The hashmap of common data structure map in Java

Source: Internet
Author: User
Tags array length rehash

Earlier in the blog has written some of hashmap things: Thoroughly understand Hashmap,hashtableconcurrenthashmap Association: http://www.cnblogs.com/wang-meng/p/5808006. The difference between Htmlhashmap and Hashtable: http://www.cnblogs.com/wang-meng/p/5720805.html today HashMap is divided JDK7 and JDK8 contrast, Because there are some minor changes in JDK8 for HashMap, this is the point that some interviews often ask. One: JDK7 in the HashMap:HashMap the bottom layer maintains an array of table, and each item in the array is a key,value form of entry.The objects we put in the HashMap are actually stored in the array. The Key,value in the map are stored in the array as entry. This entry should be placed in the position of the array, which is calculated by the hashcode of the key. This position also becomes a hash bucket.

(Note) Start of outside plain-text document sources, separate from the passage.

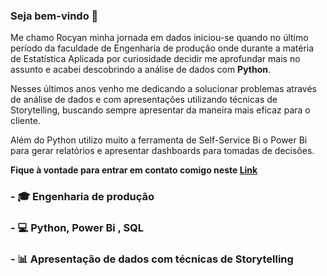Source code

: ### Seja bem-vindo 👋

Me chamo Rocyan minha jornada em dados iniciou-se quando no último período da faculdade de Engenharia de produção onde durante a matéria de Estatística Aplicada por curiosidade decidir me aprofundar mais no assunto e acabei descobrindo a análise de dados com **Python**. 

Nesses últimos anos venho me dedicando a solucionar problemas através de análise de dados e com apresentações utilizando técnicas de Storytelling, buscando sempre apresentar da maneira mais eficaz para o cliente.

Além do Python utilizo muito a ferramenta de Self-Service Bi o Power Bi para gerar relatórios e apresentar dashboards para tomadas de decisões.

**Fique à vontade para entrar em contato comigo neste [Link](https://www.linkedin.com/in/rocyanfan/)**

### - 🎓 Engenharia de produção

### - 💻 Python, Power Bi , SQL

### - 📊 Apresentação de dados com técnicas de Storytelling

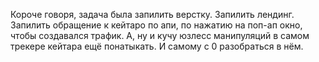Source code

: Короче говоря, задача была запилить верстку. Запилить лендинг. Запилить обращение к кейтаро по апи, по нажатию на поп-ап окно, чтобы создавался трафик. 
А, ну и кучу юзлесс манипуляций в самом трекере кейтара ещё понатыкать. И самому с 0 разобраться в нём.
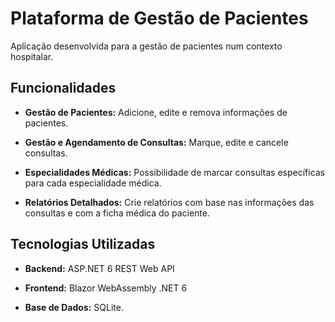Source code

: # Plataforma de Gestão de Pacientes

Aplicação desenvolvida para a gestão de pacientes num contexto hospitalar.

## Funcionalidades

- **Gestão de Pacientes:** Adicione, edite e remova informações de pacientes.

- **Gestão e Agendamento de Consultas:** Marque, edite e cancele consultas.

- **Especialidades Médicas:** Possibilidade de marcar consultas específicas para cada especialidade médica.

- **Relatórios Detalhados:** Crie relatórios com base nas informações das consultas e com a ficha médica do paciente.

## Tecnologias Utilizadas

- **Backend:** ASP.NET 6 REST Web API

- **Frontend:** Blazor WebAssembly .NET 6

- **Base de Dados:** SQLite.
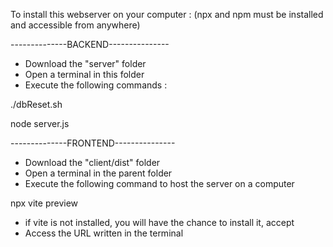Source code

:To install this webserver on your computer :
(npx and npm must be installed and accessible from anywhere)

--------------BACKEND---------------
- Download the "server" folder
- Open a terminal in this folder
- Execute the following commands :

./dbReset.sh

node server.js

--------------FRONTEND---------------
- Download the "client/dist" folder
- Open a terminal in the parent folder
- Execute the following command to host the server on a computer
  
npx vite preview

- if vite is not installed, you will have the chance to install it, accept
- Access the URL written in the terminal

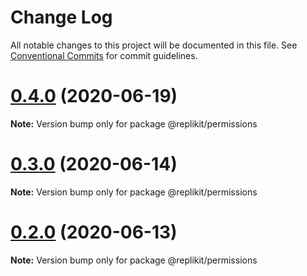 # Change Log

All notable changes to this project will be documented in this file.
See [Conventional Commits](https://conventionalcommits.org) for commit guidelines.

# [0.4.0](https://github.com/Exeteres/Replikit/compare/v0.3.0...v0.4.0) (2020-06-19)

**Note:** Version bump only for package @replikit/permissions





# [0.3.0](https://github.com/Exeteres/Replikit/compare/v0.2.0...v0.3.0) (2020-06-14)

**Note:** Version bump only for package @replikit/permissions





# [0.2.0](https://github.com/Exeteres/Replikit/compare/v0.1.0...v0.2.0) (2020-06-13)

**Note:** Version bump only for package @replikit/permissions
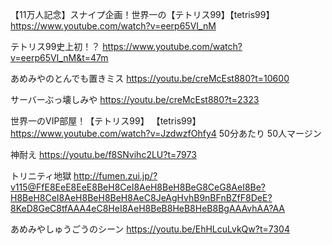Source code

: 【11万人記念】スナイプ企画！世界一の【テトリス99】【tetris99】
https://www.youtube.com/watch?v=eerp65VI_nM

テトリス99史上初！？
https://www.youtube.com/watch?v=eerp65VI_nM&t=47m

あめみやのとんでも置きミス
https://youtu.be/creMcEst880?t=10600

サーバーぶっ壊しみや
https://youtu.be/creMcEst880?t=2323


世界一のVIP部屋！【テトリス99】 【tetris99】
https://www.youtube.com/watch?v=JzdwzfOhfy4
50分あたり
50人マージン


神耐え
https://youtu.be/f8SNvihc2LU?t=7973


トリニティ地獄
http://fumen.zui.jp/?v115@FfE8EeE8EeE8BeH8CeI8AeH8BeH8BeG8CeG8AeI8Be?H8BeH8CeI8AeH8BeH8BeH8AeC8JeAgHvhB9nBFnBZfF8DeE?8KeD8GeC8tfAAA4eC8HeI8AeH8BeB8HeB8HeB8BgAAAvhAA?AA


あめみやしゅうごうのシーン
https://youtu.be/EhHLcuLvkQw?t=7304
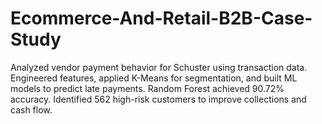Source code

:# Ecommerce-And-Retail-B2B-Case-Study
Analyzed vendor payment behavior for Schuster using transaction data. Engineered features, applied K-Means for segmentation, and built ML models to predict late payments. Random Forest achieved 90.72% accuracy. Identified 562 high-risk customers to improve collections and cash flow.
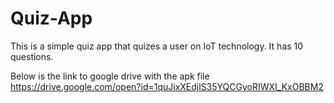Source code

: # Quiz-App
This is a simple quiz app that quizes a user on IoT technology. It has 10 questions. 

Below is the link to google drive with the apk file
https://drive.google.com/open?id=1quJixXEdjlS35YQCGyoRIWXI_KxOBBM2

The value calculated by hash will find the table subscript where it is located using the Indexfor method:

This method is actually to take the model of Table.length, when two keys are passed a hash collision (collision) occurs when the hashcode computation is in the same phase, HashMap the way to resolve hash conflicts is to use a linked list. When a hash conflict occurs, the entry placed in the array is set to the next of the new value (it is important to note that, for example, A and B are both mapped to subscript I, before a is already there, when Map.put (b), B is placed in subscript I, A is the next of B, So the new value is stored in the array, and the old value is on the linked list of the new value.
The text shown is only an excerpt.